Kenton soon appeared, looking relaxed and rested despite having descended from Camp 3 the day before. He greeted Rossy with his usual charm and mischief, then turned his attention to my aging attire.

'Just look at that jacket. I used to have one of those fifteen years ago.'

'It still works,' I said.

'But it's full of holes. Surely the founder of Jagged Globe can afford a decent jacket?'

'These holes are mementoes.'

Decked out in the latest high-tech clothing befitting of mountaineering's James Bond, Kenton didn't have to say anything. He just stood there with his winner's smile. Duly chastened, I asked about his plans.

'We'll go up as soon as the ropes are fixed to the summit, or maybe a day before to beat the rush. Russell reckons they'll be in by the 2nd of May.'

'That's early. Still pretty cold up there.'

‘I know. Look at this.' He pointed to the discoloured tip of his nose. 'Frost-nip. First time I've ever had it. Going up to Camp 3 was cruel. Really windy.'

'It's evil up there, Kenton. I don't know how you keep going back. How much longer will you do it for?'

'I've got clients signed up for the next two years.'

I wanted to know how much he charged for his one-on-one, one hundred per cent success record service, but I didn't ask. He knew how to work Everest in this modern age. Kenton was fifteen years younger than me, fifteen years that left my generation standing in bewilderment long after the social media bandwagon had left. Kenton hadn't just caught it; he'd seized the controls and floored the pedal to celebrity. While other leading guides like David Hamilton quietly notched up ascent after ascent without fanfare, Kenton had built a business out of working his profile, making him Everest's most sought-after mountain guide, a name on the most lucrative speaking circuits and a global ambassador for a leading car manufacturer. But it had come at the cost of his reputation among the hard-core climbers who despised the Everest circus; once one of their elite, he was sometimes shunned for having sold out to the dollar.
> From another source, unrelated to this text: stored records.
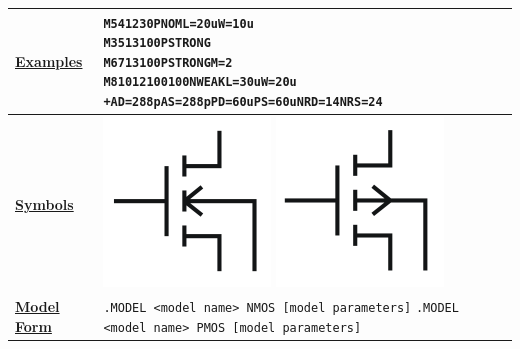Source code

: \begin{longtable}[Hh]{>{\setlength{\hsize}{.4\hsize}}YY}
\underline{\bf Examples} &
\begin{alltt}
M5 4 12 3 0 PNOM L=20u W=10u
M3 5 13 10 0 PSTRONG
M6 7 13 10 0 PSTRONG M=2
M8 10 12 100 100 NWEAK L=30u W=20u
+ AD=288p AS=288p PD=60u PS=60u NRD=14 NRS=24
\end{alltt} \\ \hline

\underline{\bf Symbols} &
{\includegraphics{nmosSymbol}}
{\includegraphics{pmosSymbol}}
\\ \hline

\underline{\bf Model Form} &
\verb|.MODEL <model name> NMOS [model parameters]|
\verb|.MODEL <model name> PMOS [model parameters]|\\ \hline


\end{longtable}
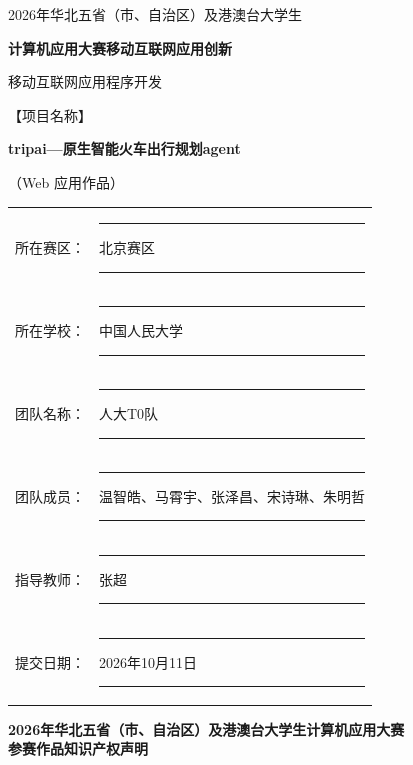 ﻿\documentclass[12pt,a4paper,UTF8,fontset=windows]{ctexart}
\begin{document}
\pagestyle{plain}   %

\begin{titlepage}
  \centering
  {\Large 2026年华北五省（市、自治区）及港澳台大学生\par}
  \vspace{0.6em}
  {\huge\bfseries 计算机应用大赛\quad 移动互联网应用创新\par}
  \vspace{0.5em}
  {\Large 移动互联网应用程序开发\par}
  \vspace{5.5em}
  {\large 【项目名称】\par}
  \vspace{0.3em}
  {\LARGE\bfseries tripai—原生智能火车出行规划agent\par}
  \vspace{0.8em}
  {\large （Web 应用作品）\par}
  \vspace{6.5em}
  \begin{flushleft}
    \hspace*{4em}
    \begin{tabular}{@{}r@{\ }l@{}}
      所在赛区： & \rule[-0.2em]{3cm}{0.4pt}北京赛区 \rule[-0.2em]{3cm}{0.4pt} \\
      所在学校： & \rule[-0.2em]{2cm}{0.4pt}中国人民大学 \rule[-0.2em]{2cm}{0.4pt} \\
      团队名称： & \rule[-0.2em]{2cm}{0.4pt}人大T0队 \rule[-0.2em]{2cm}{0.4pt} \\
      团队成员： & \rule[-0.2em]{1cm}{0.4pt}温智皓、马霄宇、张泽昌、宋诗琳、朱明哲 \rule[-0.2em]{1cm}{0.4pt} \\
      指导教师： & \rule[-0.2em]{3cm}{0.4pt}张超 \rule[-0.2em]{3cm}{0.4pt} \\
      提交日期： & \rule[-0.2em]{2cm}{0.4pt}2026年10月11日 \rule[-0.2em]{2cm}{0.4pt} \\
    \end{tabular}
  \end{flushleft}
\end{titlepage}

\begin{center}
  {\large\bfseries 2026年华北五省（市、自治区）及港澳台大学生计算机应用大赛}\\[0.35em]
  {\Large\bfseries 参赛作品知识产权声明}
\end{center}

\vspace{0.7em}
\end{document}

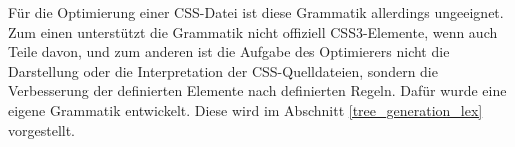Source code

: Für die Optimierung einer CSS-Datei ist diese Grammatik allerdings ungeeignet. Zum einen unterstützt die Grammatik nicht offiziell CSS3-Elemente, wenn auch Teile davon, und zum anderen ist die Aufgabe des Optimierers nicht die Darstellung oder die Interpretation der CSS-Quelldateien, sondern die Verbesserung der definierten Elemente nach definierten Regeln. Dafür wurde eine eigene Grammatik entwickelt. Diese wird im Abschnitt \ref{tree_generation_lex} vorgestellt. 


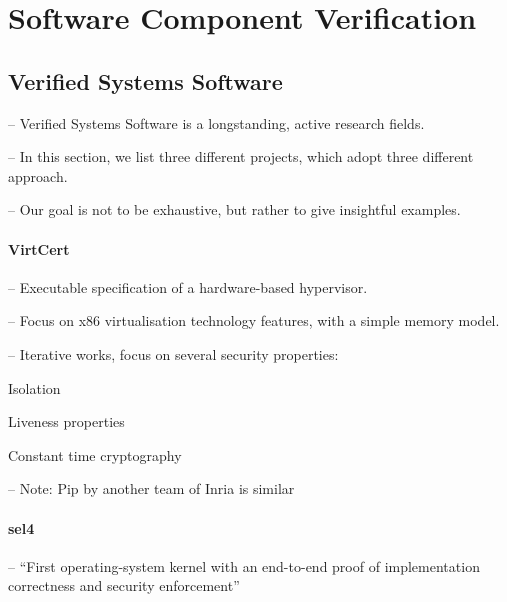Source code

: \section{Software Component Verification} %
\label{sec:relatedwork:software}

\subsection{Verified Systems Software} %

\begin{compactitem}
\item[--] Verified Systems Software is a longstanding, active research fields.
\item[--] In this section, we list three different projects, which adopt three
  different approach.
\item[--] Our goal is not to be exhaustive, but rather to give insightful
  examples.
\end{compactitem}

\paragraph{VirtCert}
%
\begin{compactitem}
\item[--] Executable specification of a hardware-based hypervisor.
%
\item[--] Focus on x86 virtualisation technology features, with a simple memory
  model.
\item[--] Iterative works, focus on several security properties:
  \begin{compactitem}
  \item Isolation
  \item Liveness properties
  \item Constant time cryptography
  \end{compactitem}
\item[--] Note: Pip by another team of Inria is similar
\end{compactitem}

\paragraph{sel4}
%
\begin{compactitem}
\item[--] ``First operating-system kernel with an end-to-end proof of
  implementation correctness and security enforcement''
\end{compactitem}

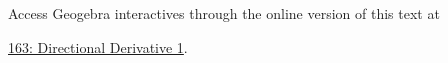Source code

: \documentclass{ximera}
\begin{document}
\begin{question}
\begin{enumerate}
 
\begin{onlineOnly}
    \begin{center}
\end{center}
\end{onlineOnly}

Access Geogebra interactives through the online version of this text at
 
\href{https://www.geogebra.org/classic/cfkfwfpk}{163: Directional Derivative 1}.

\end{enumerate}

\end{question}
\end{document}
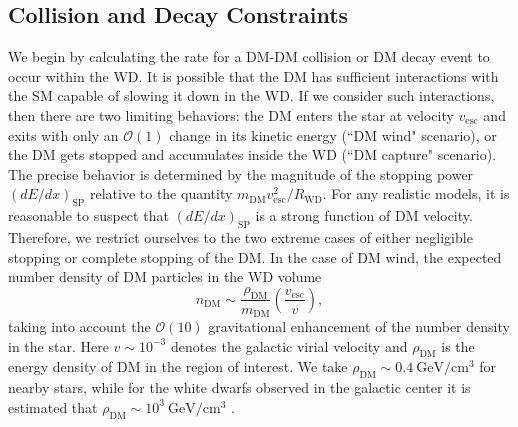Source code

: \documentclass[twocolumn,preprintnumbers,amsmath,amssymb,prl, superscriptaddress]{revtex4}
\newcommand{\OO}{\mathcal{O}}
\newcommand{\GeV}{\text{GeV}}
\def\r{\right)}
\def\l{\left(}
\begin{document}
\subsection{Collision and Decay Constraints}
\label{sec:CollisionConstraints}

We begin by calculating the rate for a DM-DM collision or DM decay event to occur within the WD.
It is possible that the DM has sufficient interactions with the SM capable of slowing it down in the WD.
If we consider such interactions, then there are two limiting behaviors: the DM enters the star at velocity $v_\text{esc}$ and exits with only an $\OO(1)$ change in its kinetic energy (``DM wind" scenario), or the DM gets stopped and accumulates inside the WD (``DM capture" scenario).
The precise behavior is determined by the magnitude of the stopping power $(dE/dx)_\text{SP}$ relative to the quantity $m_\text{DM} v_\text{esc}^2/R_\text{WD}$.
For any realistic models, it is reasonable to suspect that $(dE/dx)_\text{SP}$ is a strong function of DM velocity.
Therefore, we restrict ourselves to the two extreme cases of either negligible stopping or complete stopping of the DM.
In the case of DM wind, the expected number density of DM particles in the WD volume
\begin{equation}
n_\text{DM} \sim \frac{\rho_{\text{DM}}}{m_\text{DM}} \l \frac{v_\text{esc}}{v}\r,
\end{equation}
taking into account the $\OO(10)$ gravitational enhancement of the number density in the star.
Here $v \sim 10^{-3}$ denotes the galactic virial velocity and $\rho_\text{DM}$ is the energy density of DM in the region of interest.
We take $\rho_\text{DM} \sim 0.4 ~\GeV/\text{cm}^3$ for nearby stars, while for the white dwarfs observed in the galactic center it is estimated that $\rho_\text{DM} \sim 10^3 ~\text{GeV}/\text{cm}^3$ \cite{Nesti:2013uwa}.
\end{document}
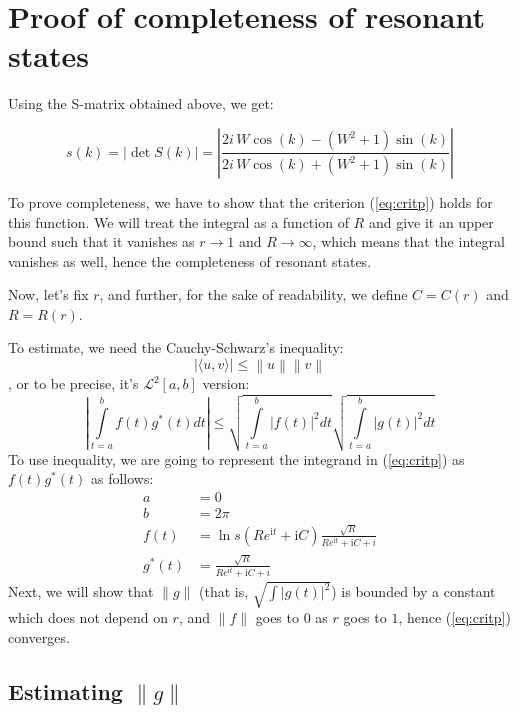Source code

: \documentclass{gCOV2e}
\theoremstyle{plain}%
\theoremstyle{definition}
\theoremstyle{remark}
\begin{document}
\section{Proof of completeness of resonant states}
Using the S-matrix obtained above, we get:

\begin{equation}\label{eq:bundle_s}
s(k) = \left|\det S(k)\right| = \left|\frac{2 i \, W \cos\left(k\right) - {\left(W^{2} + 1\right)} \sin\left(k\right)}{2 i \, W \cos\left(k\right) + {\left(W^{2} + 1\right)} \sin\left(k\right)}\right|
\end{equation}

To prove completeness, we have to show that the criterion (\ref{eq:critp}) holds for this function. We will treat the integral as a function of $R$ and give it an upper bound such that it vanishes as $r \to 1$ and $R \to \infty$, which means that the integral vanishes as well, hence the completeness of resonant states.

Now, let's fix $r$, and further, for the sake of readability, we define $C = C(r)$ and $R = R(r)$.

To estimate, we need the Cauchy-Schwarz's inequality:
\[
\big| \langle u,v \rangle \big| \leq \left\|u\right\| \left\|v\right\|
\]
, or to be precise, it's $\mathcal{L}^2[a, b]$ version:
\[
\left|
\int\limits_{t=a}^{b} f(t) g^*(t) dt
\right|
\le
\sqrt{\int\limits_{t=a}^b \left|f(t)\right|^2 dt }
\sqrt{\int\limits_{t=a}^b \left|g(t)\right|^2 dt }
\]
% 
To use inequality, we are going to represent the integrand in (\ref{eq:critp}) as $f(t) g^*(t)$ as follows:
\begin{equation}\label{eq:split}
\begin{aligned}
a      &= 0 \\
b      &= 2 \pi \\
f(t)   &= \ln s(R e^{\mathrm{i} t} + \mathrm{i} C) \frac{\sqrt{R}}{R e^{\mathrm{i} t} + \mathrm{i} C + i} \\
g^*(t) &= \frac{\sqrt{R}}{R e^{\mathrm{i} t} + \mathrm{i} C + i}
\end{aligned}
\end{equation}
Next, we will show that $\|g\|$ (that is, $\sqrt{\int \left|g(t)\right|^2}$) is bounded by a constant which does not depend on $r$, and $\|f\|$ goes to $0$ as $r$ goes to $1$, hence (\ref{eq:critp}) converges.

\subsection{Estimating $\|g\|$}
\end{document}
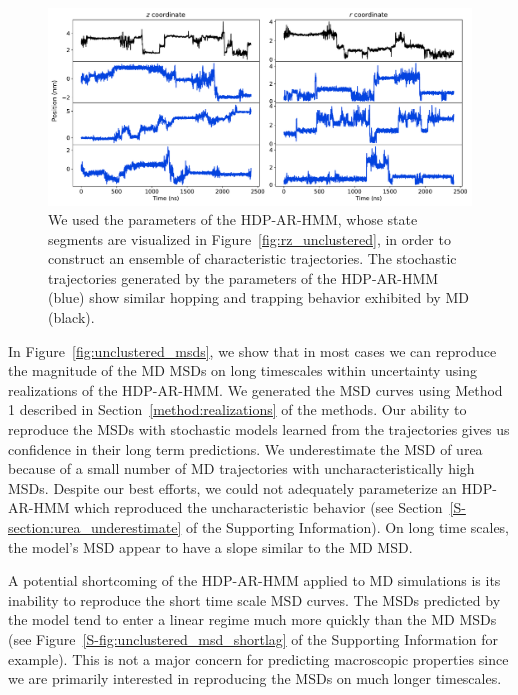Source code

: \documentclass[journal=jpcbfk,manuscript=article]{achemso}
\begin{document}
  \begin{figure}
  \centering
  \includegraphics[width=\textwidth]{qualitative_unclustered_MET2.pdf}
  \caption{We used the parameters of the HDP-AR-HMM, whose state segments are 
  visualized in Figure~\ref{fig:rz_unclustered}, in order to construct an 
  ensemble of characteristic trajectories. The stochastic trajectories 
  generated by the parameters of the HDP-AR-HMM (blue) show similar hopping
  and trapping behavior exhibited by MD (black).
  }\label{fig:qualitative_unclustered}
  \end{figure}
  
  In Figure~\ref{fig:unclustered_msds}, we show that in most cases we can 
  reproduce the magnitude of the MD MSDs on long timescales within uncertainty
  using realizations of the HDP-AR-HMM. We generated the MSD curves using Method
  1 described in Section~\ref{method:realizations} of the methods. Our ability
  to reproduce the MSDs with stochastic models learned from the trajectories gives us confidence in their long term predictions.
  We underestimate the MSD of urea because of a small number of MD trajectories
  with uncharacteristically high MSDs. Despite our best efforts, we could not 
  adequately parameterize an HDP-AR-HMM which reproduced the uncharacteristic
  behavior (see Section~\ref{S-section:urea_underestimate} of the Supporting Information).
  On long time scales, the model's MSD appear to have a slope similar to the MD 
  MSD.

  A potential shortcoming of the HDP-AR-HMM applied to MD simulations is its 
  inability to reproduce the short time scale MSD curves. The MSDs predicted
  by the model tend to enter a linear regime much more quickly than the MD MSDs
  (see Figure~\ref{S-fig:unclustered_msd_shortlag} of the Supporting Information
  for example). This is not a major concern for predicting macroscopic properties
  since we are primarily interested in reproducing the MSDs on much longer 
  timescales.
  
\end{document}
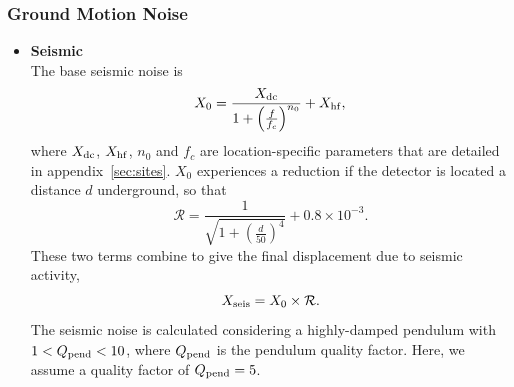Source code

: \documentclass{article}
\begin{document}
\subsubsection*{Ground Motion Noise}
    \begin{itemize}
    \item \textbf{Seismic} \\
   The base seismic noise is
    \begin{equation}
    \label{eqn::baseseismic}
    X_0 = \frac{X_{\rm dc}}{1 + \left(\frac{f}{f_c}\right)^{n_0}} + X_{\rm hf},
    \end{equation}
    where $X_{\rm dc}$, $X_{\rm hf}$, $n_0$ and $f_c$ are location-specific
    parameters that are detailed in appendix~\ref{sec:sites}. $X_0$
    experiences a reduction if the detector is located a distance $d$
    underground, so that
    \begin{equation}
    \mathcal{R} = \frac{1}{\sqrt{1 + \left(\frac{d}{50}\right)^4}} + 0.8\times10^{-3} .
    \end{equation}
    These two terms combine to give the final displacement due to seismic activity,
    \begin{equation}
        X_{\rm seis} = X_0 \times \mathcal{R}.
    \label{eq:Xseis}
    \end{equation}
    The seismic noise is calculated considering a highly-damped
    pendulum with $1 < Q_{\rm pend} < 10$, where $Q_{\rm pend}$ is the
    pendulum quality factor. Here, we assume a quality factor of
    $Q_{\rm pend} = 5$. 
    

\end{itemize}
\end{document}
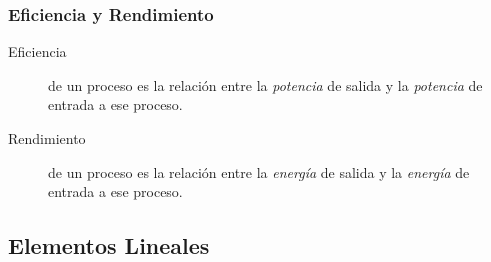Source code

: \documentclass[serif, xcolor=dvipsnames]{beamer}
\begin{document}
\begin{frame}
  \frametitle{Eficiencia y Rendimiento}
  \begin{description}
  \item [{Eficiencia}] de un proceso es la relación entre la
    \emph{potencia} de salida y la \emph{potencia} de entrada a ese
    proceso.
  \item [{Rendimiento}] de un proceso es la relación entre la
    \emph{energía} de salida y la \emph{energía} de entrada a ese
    proceso.
  \end{description}

\end{frame}


\subsection{Elementos Lineales}
\end{document}
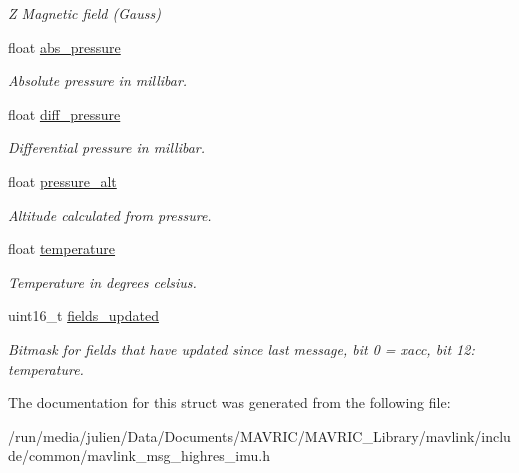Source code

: \begin{DoxyCompactItemize}
\begin{DoxyCompactList}\small\item\em Z Magnetic field (Gauss) \end{DoxyCompactList}\item 
\hypertarget{struct____mavlink__highres__imu__t_a0db713a894b40a11ee5b0cddc1629353}{float \hyperlink{struct____mavlink__highres__imu__t_a0db713a894b40a11ee5b0cddc1629353}{abs\+\_\+pressure}}\label{struct____mavlink__highres__imu__t_a0db713a894b40a11ee5b0cddc1629353}

\begin{DoxyCompactList}\small\item\em Absolute pressure in millibar. \end{DoxyCompactList}\item 
\hypertarget{struct____mavlink__highres__imu__t_a5902061bb3028121e55ce9641e844334}{float \hyperlink{struct____mavlink__highres__imu__t_a5902061bb3028121e55ce9641e844334}{diff\+\_\+pressure}}\label{struct____mavlink__highres__imu__t_a5902061bb3028121e55ce9641e844334}

\begin{DoxyCompactList}\small\item\em Differential pressure in millibar. \end{DoxyCompactList}\item 
\hypertarget{struct____mavlink__highres__imu__t_ae540d0d0572455b1fc44123d3a3b6405}{float \hyperlink{struct____mavlink__highres__imu__t_ae540d0d0572455b1fc44123d3a3b6405}{pressure\+\_\+alt}}\label{struct____mavlink__highres__imu__t_ae540d0d0572455b1fc44123d3a3b6405}

\begin{DoxyCompactList}\small\item\em Altitude calculated from pressure. \end{DoxyCompactList}\item 
\hypertarget{struct____mavlink__highres__imu__t_add75673ef20a41e9548b3b583762d4b4}{float \hyperlink{struct____mavlink__highres__imu__t_add75673ef20a41e9548b3b583762d4b4}{temperature}}\label{struct____mavlink__highres__imu__t_add75673ef20a41e9548b3b583762d4b4}

\begin{DoxyCompactList}\small\item\em Temperature in degrees celsius. \end{DoxyCompactList}\item 
\hypertarget{struct____mavlink__highres__imu__t_a0723ff71a7057f3f96eb64ac73be64dc}{uint16\+\_\+t \hyperlink{struct____mavlink__highres__imu__t_a0723ff71a7057f3f96eb64ac73be64dc}{fields\+\_\+updated}}\label{struct____mavlink__highres__imu__t_a0723ff71a7057f3f96eb64ac73be64dc}

\begin{DoxyCompactList}\small\item\em Bitmask for fields that have updated since last message, bit 0 = xacc, bit 12\+: temperature. \end{DoxyCompactList}\end{DoxyCompactItemize}


The documentation for this struct was generated from the following file\+:\begin{DoxyCompactItemize}
\item 
/run/media/julien/\+Data/\+Documents/\+M\+A\+V\+R\+I\+C/\+M\+A\+V\+R\+I\+C\+\_\+\+Library/mavlink/include/common/mavlink\+\_\+msg\+\_\+highres\+\_\+imu.\+h\end{DoxyCompactItemize}
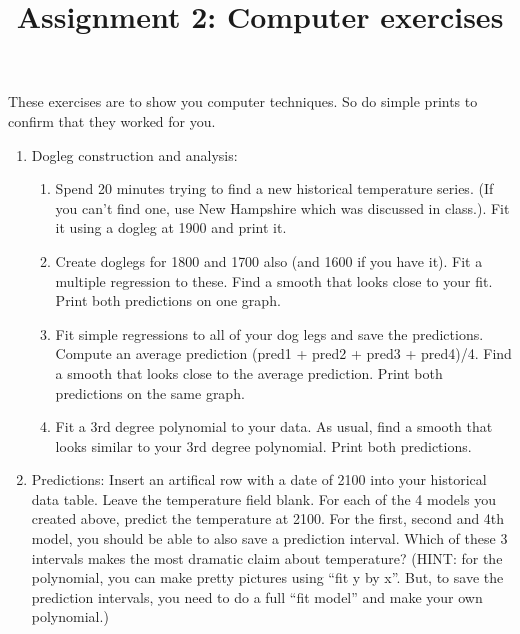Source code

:\documentclass[11pt]{article}
\begin{document}
\title{Assignment 2: Computer exercises}

These exercises are to show you computer techniques.  So do simple
 prints to confirm that they worked for you.

\begin{enumerate}
\item Dogleg construction and analysis:
\begin{enumerate}
\item Spend 20 minutes trying to find a new historical temperature
series.  (If you can't find one, use New Hampshire which was discussed
in class.).   Fit it using a dogleg at 1900 and print it.
\item Create doglegs for 1800 and 1700 also (and 1600 if you have
it).  Fit a multiple regression to these.  Find a smooth that looks
close to your fit.  Print both predictions on one graph. 
\item Fit simple regressions to all of your dog legs and save the
predictions.  Compute an average prediction (pred1 + pred2 + pred3 +
pred4)/4.  Find a smooth that looks close to the average prediction.
Print both predictions on the same graph.
\item Fit a 3rd degree polynomial to your data.  As usual, find a
smooth that looks similar to your 3rd degree polynomial.  Print both
predictions. 
\end{enumerate}

\item Predictions: Insert an artifical row with a date of 2100 into
your historical data table.  Leave the temperature field blank.  For
each of the 4 models you created above, predict the temperature at
2100.   For the first, second and 4th model, you should be able to
also save a prediction interval.  Which of these 3 intervals makes the
most dramatic claim about temperature?  (HINT: for the polynomial, you
can make pretty pictures using ``fit y by x''.  But, to save the
prediction intervals, you need to do a full ``fit model'' and make
your own polynomial.)


\end{enumerate}
\end{document}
It was one thing that we shared.

‘This’ll interest you,’ said Kenton as we prepared to leave. ‘A long-time client of yours told me that since you left, Jagged Globe had become more professional but less glamorous. I’d take that as a compliment.’


With his attraction to high-profile peaks and celebrity clients, Kenton clearly leans towards the glamorous. But as a guide who’s led clients up the infamous North Face of the Eiger, and up Everest multiple times, there’s no doubting that Kenton is the ultimate professional. Not a bad effort for someone who was told, twenty-five years ago, that he’d never climb again.